Scraping Paginated Content with Python: Offset, Cursor, and Infinite Scroll (2026)
You hit "next page" and the URL changes to ?page=2. Easy enough. But then you run into an API that returns a cursor token, or a site that loads more items as you scroll. Each pagination pattern needs a different scraping strategy.
This guide covers every pagination pattern you'll encounter in 2026, with complete Python code, error handling, deduplication, and async patterns for high-volume scraping.
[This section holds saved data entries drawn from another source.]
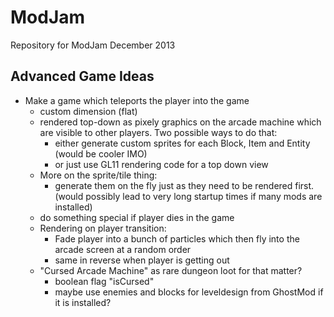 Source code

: # ModJam


Repository for ModJam December 2013

## Advanced Game Ideas
- Make a game which teleports the player into the game
  - custom dimension (flat)
  - rendered top-down as pixely graphics on the arcade machine
    which are visible to other players.
    Two possible ways to do that:
    - either generate custom sprites for each Block, Item and Entity
      (would be cooler IMO)
    - or just use GL11 rendering code for a top down view
  - More on the sprite/tile thing:
    - generate them on the fly just as they need to be rendered first.
      (would possibly lead to very long startup times if many mods are installed)
  - do something special if player dies in the game
  - Rendering on player transition:
    - Fade player into a bunch of particles which then
      fly into the arcade screen at a random order
    - same in reverse when player is getting out
  - "Cursed Arcade Machine" as rare dungeon loot for that matter?
    - boolean flag "isCursed"
    - maybe use enemies and blocks for leveldesign from GhostMod if it is installed?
The Five Pagination Patterns
Every paginated source falls into one of these categories:
- URL offset — the page number or item offset sits in the URL (
?page=2,?offset=20). You can predict every page URL before you start. - Cursor/token — each response contains a token pointing to the next batch (
cursor=abc123,after=eyJpZCI6NDJ9). You must follow the chain; you can't skip ahead. - Link header / HTML next link — the server tells you the next URL via an HTTP
Linkheader or an HTML<a rel="next">element. - Infinite scroll — JavaScript loads content as the user scrolls. No URL changes. Requires a real browser.
- Load More button — a button triggers an AJAX request to load the next batch. Also requires a browser.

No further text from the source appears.